While the increasing popularity of baseball did present a formidable challenge to American cricket, the two games existed comfortably side-by-side throughout the 1850s and 60s. It was not uncommon, in fact, for cricket and baseball teams to challenge one another to matches in their rival’s sport. (source)

However much the American elite enjoyed playing cricket, the sport never developed the kind of infrastructure that leads to a mass fan base: frequent matches with large crowds and intense rivalries. Baseball, however

. . . was later blessed by a cadre of brilliant entrepreneurs determined to make it the “nation’s pastime.” One such person was A. G. Spalding, star player, manager, league organizer, and sports manufacturer. To call Spalding an impresario or a marketing genius would be a bit of an understatement. He engaged in every part of the game, from promoting star players and intercity rivalries to squelching nascent efforts at labor organization among players. (source)

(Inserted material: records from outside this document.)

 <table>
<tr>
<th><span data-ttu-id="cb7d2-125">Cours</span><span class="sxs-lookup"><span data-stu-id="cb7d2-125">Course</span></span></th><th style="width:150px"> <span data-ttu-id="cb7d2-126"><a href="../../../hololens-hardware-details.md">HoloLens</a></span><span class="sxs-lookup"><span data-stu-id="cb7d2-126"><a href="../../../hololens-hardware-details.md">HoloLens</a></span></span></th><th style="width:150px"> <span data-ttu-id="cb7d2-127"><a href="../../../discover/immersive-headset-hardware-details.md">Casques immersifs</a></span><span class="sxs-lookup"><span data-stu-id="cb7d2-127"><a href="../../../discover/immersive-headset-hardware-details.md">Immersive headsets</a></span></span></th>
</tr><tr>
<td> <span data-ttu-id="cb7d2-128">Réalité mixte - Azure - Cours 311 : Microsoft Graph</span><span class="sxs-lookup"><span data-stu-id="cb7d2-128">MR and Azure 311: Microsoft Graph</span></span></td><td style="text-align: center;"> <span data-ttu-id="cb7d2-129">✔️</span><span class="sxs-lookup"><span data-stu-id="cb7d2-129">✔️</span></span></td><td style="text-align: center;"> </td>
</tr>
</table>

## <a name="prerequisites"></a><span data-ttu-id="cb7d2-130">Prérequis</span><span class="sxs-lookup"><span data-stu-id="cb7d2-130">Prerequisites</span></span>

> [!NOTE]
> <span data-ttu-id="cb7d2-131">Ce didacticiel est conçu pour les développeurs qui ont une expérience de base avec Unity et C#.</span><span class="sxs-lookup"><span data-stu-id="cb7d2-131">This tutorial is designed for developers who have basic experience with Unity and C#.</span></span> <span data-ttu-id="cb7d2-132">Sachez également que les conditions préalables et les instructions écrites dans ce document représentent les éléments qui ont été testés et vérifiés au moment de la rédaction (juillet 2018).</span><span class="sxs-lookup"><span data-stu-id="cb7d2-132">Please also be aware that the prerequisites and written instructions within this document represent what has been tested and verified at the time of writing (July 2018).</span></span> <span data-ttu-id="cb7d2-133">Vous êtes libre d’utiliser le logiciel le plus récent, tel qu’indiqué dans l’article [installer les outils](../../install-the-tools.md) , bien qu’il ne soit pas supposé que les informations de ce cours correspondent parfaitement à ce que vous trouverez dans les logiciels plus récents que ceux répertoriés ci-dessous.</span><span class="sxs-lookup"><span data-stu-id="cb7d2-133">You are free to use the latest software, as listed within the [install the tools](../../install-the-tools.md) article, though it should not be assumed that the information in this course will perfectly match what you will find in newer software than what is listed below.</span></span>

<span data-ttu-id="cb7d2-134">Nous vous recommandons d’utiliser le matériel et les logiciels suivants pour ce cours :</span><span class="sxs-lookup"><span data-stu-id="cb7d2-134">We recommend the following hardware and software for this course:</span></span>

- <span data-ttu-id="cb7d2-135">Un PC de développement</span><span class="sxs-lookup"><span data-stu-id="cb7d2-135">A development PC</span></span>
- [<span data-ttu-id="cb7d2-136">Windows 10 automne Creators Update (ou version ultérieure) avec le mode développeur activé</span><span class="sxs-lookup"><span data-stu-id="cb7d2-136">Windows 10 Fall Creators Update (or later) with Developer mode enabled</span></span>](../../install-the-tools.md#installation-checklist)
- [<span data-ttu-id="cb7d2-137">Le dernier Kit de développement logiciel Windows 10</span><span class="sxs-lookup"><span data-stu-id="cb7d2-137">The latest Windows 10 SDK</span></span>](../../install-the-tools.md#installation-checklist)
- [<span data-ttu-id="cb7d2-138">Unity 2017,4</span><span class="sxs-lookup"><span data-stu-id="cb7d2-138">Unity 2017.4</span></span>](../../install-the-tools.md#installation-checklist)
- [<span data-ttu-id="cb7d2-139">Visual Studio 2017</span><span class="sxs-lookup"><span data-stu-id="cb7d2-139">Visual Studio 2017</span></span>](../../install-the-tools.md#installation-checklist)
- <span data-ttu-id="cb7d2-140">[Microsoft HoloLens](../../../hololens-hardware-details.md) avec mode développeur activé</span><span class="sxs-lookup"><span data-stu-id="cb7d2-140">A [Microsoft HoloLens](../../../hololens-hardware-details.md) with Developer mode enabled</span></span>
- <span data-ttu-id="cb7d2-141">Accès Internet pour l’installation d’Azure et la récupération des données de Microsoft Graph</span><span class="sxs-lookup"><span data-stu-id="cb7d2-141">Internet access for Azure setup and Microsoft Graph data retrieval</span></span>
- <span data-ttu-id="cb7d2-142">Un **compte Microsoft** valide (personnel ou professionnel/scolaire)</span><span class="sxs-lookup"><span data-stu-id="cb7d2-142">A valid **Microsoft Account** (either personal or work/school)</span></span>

Even as late as 1911, Spalding saw cricket as the competition. Accordingly, he used its genteel associations as a way to promote baseball:

I have declared that Cricket is a genteel game. It is. Our British Cricketer, having finished his day’s labor at noon, may don his negligee shirt, his white trousers, his gorgeous hosiery and his canvas shoes, and sally forth to the field of sport, with his sweetheart on one arm and his Cricket bat under the other, knowing that he may engage in his national pastime without soiling his linen or neglecting his lady . . .

Cricket is a gentle pastime. Base Ball is War! Cricket is an Athletic Sociable, played and applauded in a conventional, decorous and English manner. Base Ball is an Athletic Turmoil, played and applauded in an unconventional, enthusiastic and American manner.

  • 1
    " his negligee shirt, his white trousers, his gorgeous hosiery" - that sounds like low quality porn film attire than sports uniform :)
    – DVK
    Jul 6, 2015 at 18:58

I think demographics played some part, too. Baseball was very popular in New York, even called at one time "The New York Game." With the large number of soldiers from New York serving in the Federal army, it was widely spread.

  • I think the "New York Game" was just a rules set developed in New York in competition with another set of rules, rather than a measure of popularity. My guess is that in reality, aside from Baseball mythmaking there were a number of baseball-like games popular all over the nation, with vague rules. One, Town Ball, basically had no set number of players just everyone in town.